-- Opening Marker --

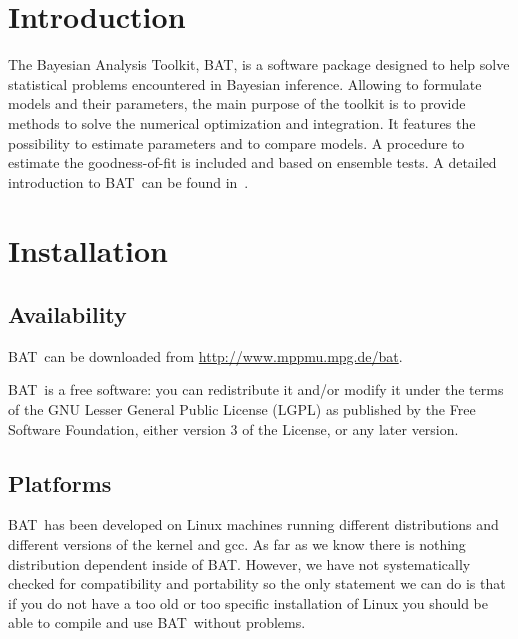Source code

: \documentclass[11pt, a4paper]{article}
\newcommand{\bat}{{\sc BAT}}
\begin{document}
\section{Introduction}
\label{section:introduction}

The Bayesian Analysis Toolkit, \bat, is a software package designed to
help solve statistical problems encountered in Bayesian
inference. Allowing to formulate models and their parameters, the main
purpose of the toolkit is to provide methods to solve the numerical
optimization and integration. It features the possibility to estimate
parameters and to compare models. A procedure to estimate the
goodness-of-fit is included and based on ensemble tests. A detailed
introduction to \bat\ can be found in~\cite{Caldwell:2008fw}.


\section{Installation}
\label{section:installation}

\subsection{Availability}

\bat\ can be downloaded from \url{http://www.mppmu.mpg.de/bat}.

\bat\ is a free software: you can redistribute it and/or modify it
under the terms of the GNU Lesser General Public License (LGPL) as
published by the Free Software Foundation, either version 3 of
the License, or any later version.


\subsection{Platforms}

\bat\ has been developed on Linux machines running different distributions
and different versions of the kernel and gcc. As far as we know there
is nothing distribution dependent inside of \bat. However, we have not
systematically checked for compatibility and portability so the only
statement we can do is that if you do not have a too old or too
specific installation of Linux you should be able to compile and use
\bat\ without problems.
\end{document}
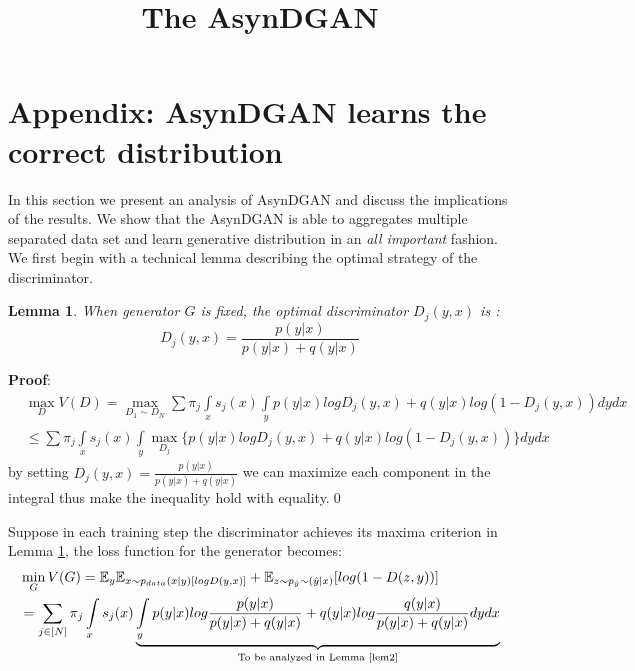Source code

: \documentclass{article}
\title{The AsynDGAN}
\newtheorem{lemma}{Lemma}
\theoremstyle{definition}
\begin{document}
	
\clearpage
\onecolumn
	\section{Appendix: AsynDGAN learns the correct distribution}
	In this section we present an analysis of AsynDGAN and discuss the implications of the results. We show that the AsynDGAN is able to aggregates multiple separated data set and learn generative distribution in an \emph{all important} fashion.
	We first begin with a technical lemma describing the optimal strategy of the discriminator.
	\begin{lemma}\label{lem1}
		When generator $G$ is fixed,  the optimal discriminator $D_j(y,x)$ is :\\
		\begin{equation}
		D_j(y,x)=\frac{p(y|x)}{p(y|x)+q(y|x)}
		\end{equation}
	\end{lemma}
	\textbf{Proof}:\\
	\begin{equation*}
	\begin{aligned}
	&\max\limits_{D}V(D)=\max\limits_{D_1\sim D_N}\sum \pi_j\int\limits_{x} s_j(x)\int\limits_{y} p(y|x)log D_j(y,x)+q(y|x)log(1-D_j(y,x)) dydx\\
	&\leq \sum \pi_j\int\limits_{x} s_j(x)\int\limits_{y} \max\limits_{D_j} \{p(y|x)log D_j(y,x)+q(y|x)log(1-D_j(y,x)) \}dydx
	\end{aligned}
	\end{equation*}
	by setting $D_j(y,x)=\frac{p(y|x)}{p(y|x)+q(y|x)}$ we can maximize each component in the integral thus make the inequality hold with equality.\qed
	
	Suppose in each training step the discriminator achieves its maxima criterion in Lemma \ref{lem1}, the loss function for the generator becomes:\\
	\begin{equation*}
	\begin{aligned}
	&\min\limits_{G}V(G)= \mathbb{E}_{y}\mathbb{E}_{x\sim p_{data}(x|y) [logD(y,x)]} +\mathbb{E}_{z\sim p_{\hat{y}}\sim(\hat{y}|x)} [log(1-D(z,y))]\\
	&=\sum_{j\in[N]} \pi_j\int\limits_{x} s_j(x) \underbrace{\int\limits_{y} p(y|x)log\frac{p(y|x)}{p(y|x)+q(y|x)}+q(y|x)log\frac{q(y|x)}{p(y|x)+q(y|x)} dydx}_{\text {To be analyzed in Lemma \ref{lem2}}}
	\end{aligned}
	\end{equation*}
	
\end{document}
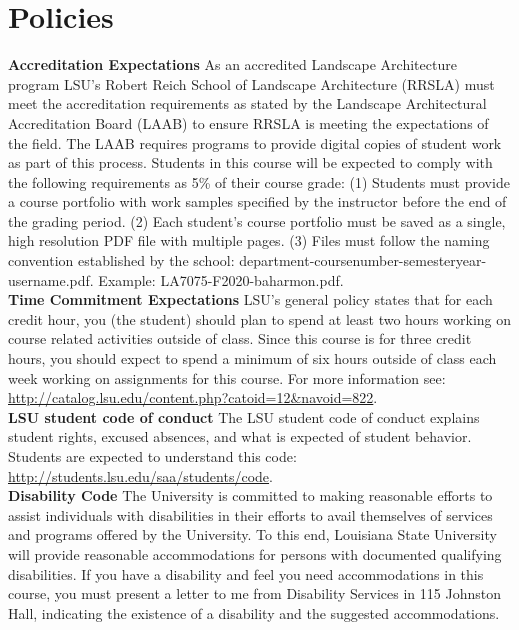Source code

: \documentclass[11pt,article,oneside]{memoir}
\begin{document}
\section{Policies}

\noindent \textbf{Accreditation Expectations}
As an accredited Landscape Architecture program
LSU's Robert Reich School of Landscape Architecture (RRSLA) 
must meet the accreditation requirements 
as stated by the Landscape Architectural Accreditation
Board (LAAB) to ensure RRSLA is meeting the expectations of the field. 
The LAAB requires programs to provide digital copies 
of student work as part of this process.
Students in this course will be expected 
to comply with the following requirements
as 5\% of their course grade: 
(1) Students must provide a course portfolio
with work samples specified by the instructor 
before the end of the grading period. 
(2) Each student's course portfolio must be saved as 
a single, high resolution PDF file with multiple pages. 
(3) Files must follow the naming convention
established by the school: department-coursenumber-semesteryear-username.pdf.
Example: LA7075-F2020-baharmon.pdf.\\

\noindent \textbf{Time Commitment Expectations}
LSU's general policy states that for each credit hour, you (the student) should plan to
spend at least two hours working on course related activities outside of class. Since this course is for three credit hours, you should expect to spend a minimum of six hours outside of class each week working on assignments for this course. For more information see: 
\url{http://catalog.lsu.edu/content.php?catoid=12&navoid=822}.\\

\noindent \textbf{LSU student code of conduct}
The LSU student code of conduct explains student rights, excused absences, and what is expected of student behavior. Students are expected to understand this code:  \url{http://students.lsu.edu/saa/students/code}.\\ %

\noindent \textbf{Disability Code}
The University is committed to making reasonable efforts to assist individuals with disabilities in
their efforts to avail themselves of services and programs offered by the University. To this end,
Louisiana State University will provide reasonable accommodations for persons with
documented qualifying disabilities. If you have a disability and feel you need accommodations in
this course, you must present a letter to me from Disability Services in 115 Johnston Hall,
indicating the existence of a disability and the suggested accommodations.\\
\end{document}
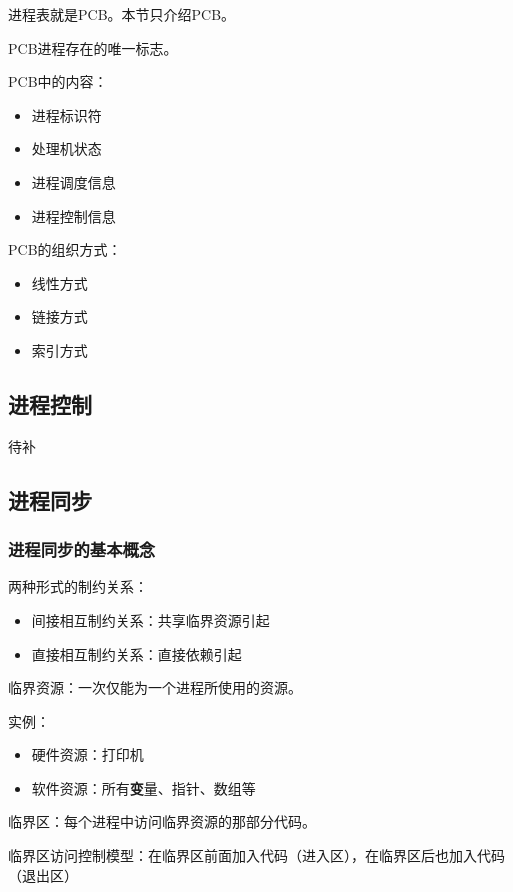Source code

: \documentclass[12pt, a4paper, oneside]{ctexart}
\begin{document}
进程表就是PCB。本节只介绍PCB。

PCB进程存在的唯一标志。

\begin{multicols}{2}
PCB中的内容：
\begin{itemize}
    \item 进程标识符
    \item 处理机状态
    \item 进程调度信息
    \item 进程控制信息
\end{itemize}

PCB的组织方式：
\begin{itemize}
    \item 线性方式
    \item 链接方式
    \item 索引方式
\end{itemize}
\end{multicols}

\subsection{进程控制}

待补

\subsection{进程同步}

\subsubsection{进程同步的基本概念}

两种形式的制约关系：
\begin{itemize}
    \item 间接相互制约关系：共享临界资源引起
    \item 直接相互制约关系：直接依赖引起
\end{itemize}

临界资源：一次仅能为一个进程所使用的资源。

实例：
\begin{itemize}
    \item 硬件资源：打印机
    \item 软件资源：所有\textbf{变}量、指针、数组等
\end{itemize}

临界区：每个进程中访问临界资源的那部分代码。

临界区访问控制模型：在临界区前面加入代码（进入区），在临界区后也加入代码（退出区）
\end{document}
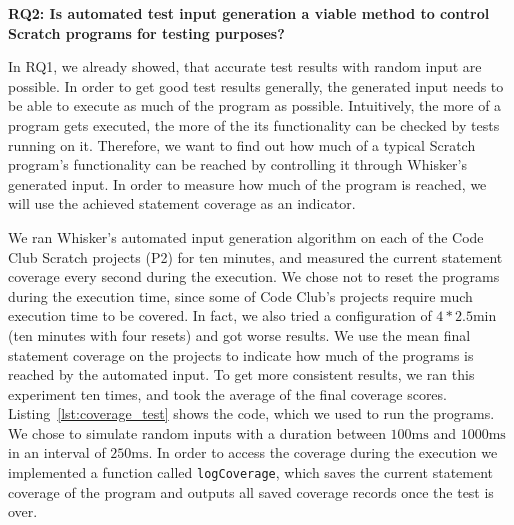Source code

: \begin{center}\begin{minipage}{.9\textwidth}
    \textbf{RQ2: Is automated test input generation a viable method to control Scratch programs for testing purposes?}
\end{minipage}\end{center}

\noindent In RQ1, we already showed, that accurate test results with random input are possible.
In order to get good test results generally, the generated input needs to be able to execute as much of the program as possible.
Intuitively, the more of a program gets executed, the more of the its functionality can be checked by tests running on it.
Therefore, we want to find out how much of a typical Scratch program's functionality can be reached by controlling it through Whisker's generated input.
In order to measure how much of the program is reached, we will use the achieved statement coverage as an indicator.
\parspace

We ran Whisker's automated input generation algorithm on each of the Code Club Scratch projects (P2) for ten minutes,
and measured the current statement coverage every second during the execution.
We chose not to reset the programs during the execution time,
since some of Code Club's projects require much execution time to be covered.
In fact, we also tried a configuration of $4 * 2.5\text{min}$ (ten minutes with four resets)
and got worse results.
We use the mean final statement coverage on the projects to indicate how much of the programs is reached by the automated input.
To get more consistent results, we ran this experiment ten times, and took the average of the final coverage scores.
Listing~\ref{lst:coverage_test} shows the code, which we used to run the programs.
We chose to simulate random inputs with a duration between $100\text{ms}$ and $1000\text{ms}$ in an interval of $250\text{ms}$.
In order to access the coverage during the execution we implemented a function called \texttt{logCoverage},
which saves the current statement coverage of the program and outputs all saved coverage records once the test is over.
\parspace


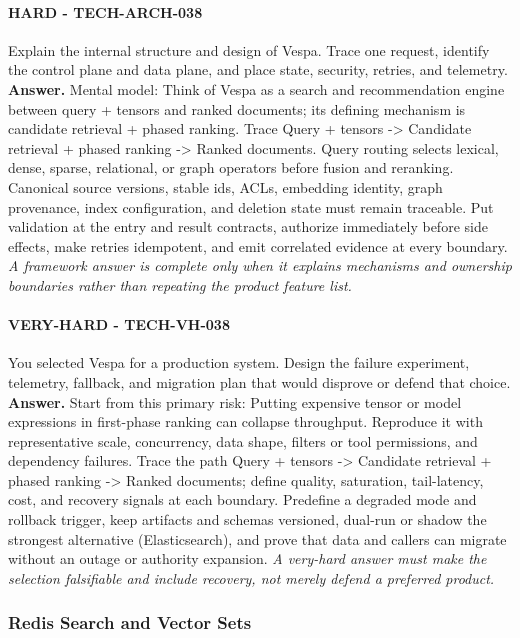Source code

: \paragraph{HARD - TECH-ARCH-038} Explain the internal structure and design of Vespa. Trace one request, identify the control plane and data plane, and place state, security, retries, and telemetry.
\textbf{Answer.} Mental model: Think of Vespa as a search and recommendation engine between query + tensors and ranked documents; its defining mechanism is candidate retrieval + phased ranking. Trace Query + tensors -> Candidate retrieval + phased ranking -> Ranked documents. Query routing selects lexical, dense, sparse, relational, or graph operators before fusion and reranking. Canonical source versions, stable ids, ACLs, embedding identity, graph provenance, index configuration, and deletion state must remain traceable. Put validation at the entry and result contracts, authorize immediately before side effects, make retries idempotent, and emit correlated evidence at every boundary.
\textit{A framework answer is complete only when it explains mechanisms and ownership boundaries rather than repeating the product feature list.}
\paragraph{VERY-HARD - TECH-VH-038} You selected Vespa for a production system. Design the failure experiment, telemetry, fallback, and migration plan that would disprove or defend that choice.
\textbf{Answer.} Start from this primary risk: Putting expensive tensor or model expressions in first-phase ranking can collapse throughput. Reproduce it with representative scale, concurrency, data shape, filters or tool permissions, and dependency failures. Trace the path Query + tensors -> Candidate retrieval + phased ranking -> Ranked documents; define quality, saturation, tail-latency, cost, and recovery signals at each boundary. Predefine a degraded mode and rollback trigger, keep artifacts and schemas versioned, dual-run or shadow the strongest alternative (Elasticsearch), and prove that data and callers can migrate without an outage or authority expansion.
\textit{A very-hard answer must make the selection falsifiable and include recovery, not merely defend a preferred product.}
\subsubsection*{Redis Search and Vector Sets}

-- Closing Marker --

The problem - The string "execution" may appear in the entries. Say how many lines contain it, as a bare number.

Exercise solution - 4